**THE TASK**
Keep only the lines that hold the string "sigma", filtering out the rest of the entries below.

**SOURCE DATA**

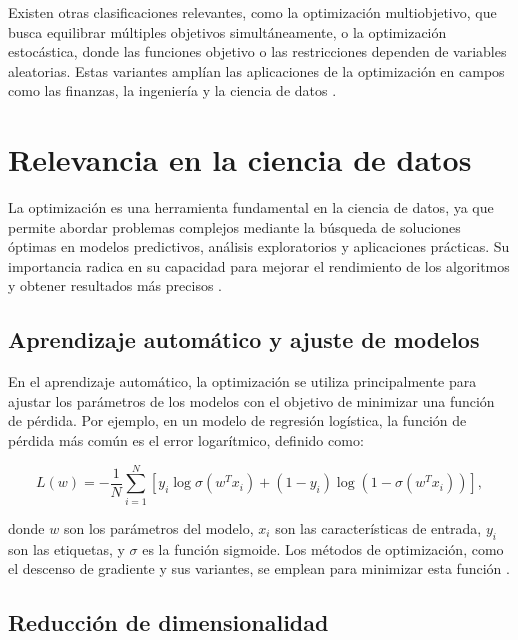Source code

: Existen otras clasificaciones relevantes, como la optimización multiobjetivo, que busca equilibrar múltiples objetivos simultáneamente, o la optimización estocástica, donde las funciones objetivo o las restricciones dependen de variables aleatorias. Estas variantes amplían las aplicaciones de la optimización en campos como las finanzas, la ingeniería y la ciencia de datos \cite{goodfellow2016deep}.

\section{Relevancia en la ciencia de datos}

La optimización es una herramienta fundamental en la ciencia de datos, ya que permite abordar problemas complejos mediante la búsqueda de soluciones óptimas en modelos predictivos, análisis exploratorios y aplicaciones prácticas. Su importancia radica en su capacidad para mejorar el rendimiento de los algoritmos y obtener resultados más precisos \cite{goodfellow2016deep}.

\subsection{Aprendizaje automático y ajuste de modelos}

En el aprendizaje automático, la optimización se utiliza principalmente para ajustar los parámetros de los modelos con el objetivo de minimizar una función de pérdida. Por ejemplo, en un modelo de regresión logística, la función de pérdida más común es el error logarítmico, definido como:

\begin{equation}
	L(w) = -\frac{1}{N} \sum_{i=1}^N \left[ y_i \log \sigma(w^T x_i) + (1 - y_i) \log (1 - \sigma(w^T x_i)) \right],
\end{equation}

donde \(w\) son los parámetros del modelo, \(x_i\) son las características de entrada, \(y_i\) son las etiquetas, y \(\sigma\) es la función sigmoide. Los métodos de optimización, como el descenso de gradiente y sus variantes, se emplean para minimizar esta función \cite{boyd2004convex}.

\subsection{Reducción de dimensionalidad}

**ANSWER TO THE PROBLEM**
	L(w) = -\frac{1}{N} \sum_{i=1}^N \left[ y_i \log \sigma(w^T x_i) + (1 - y_i) \log (1 - \sigma(w^T x_i)) \right],
donde \(w\) son los parámetros del modelo, \(x_i\) son las características de entrada, \(y_i\) son las etiquetas, y \(\sigma\) es la función sigmoide. Los métodos de optimización, como el descenso de gradiente y sus variantes, se emplean para minimizar esta función \cite{boyd2004convex}.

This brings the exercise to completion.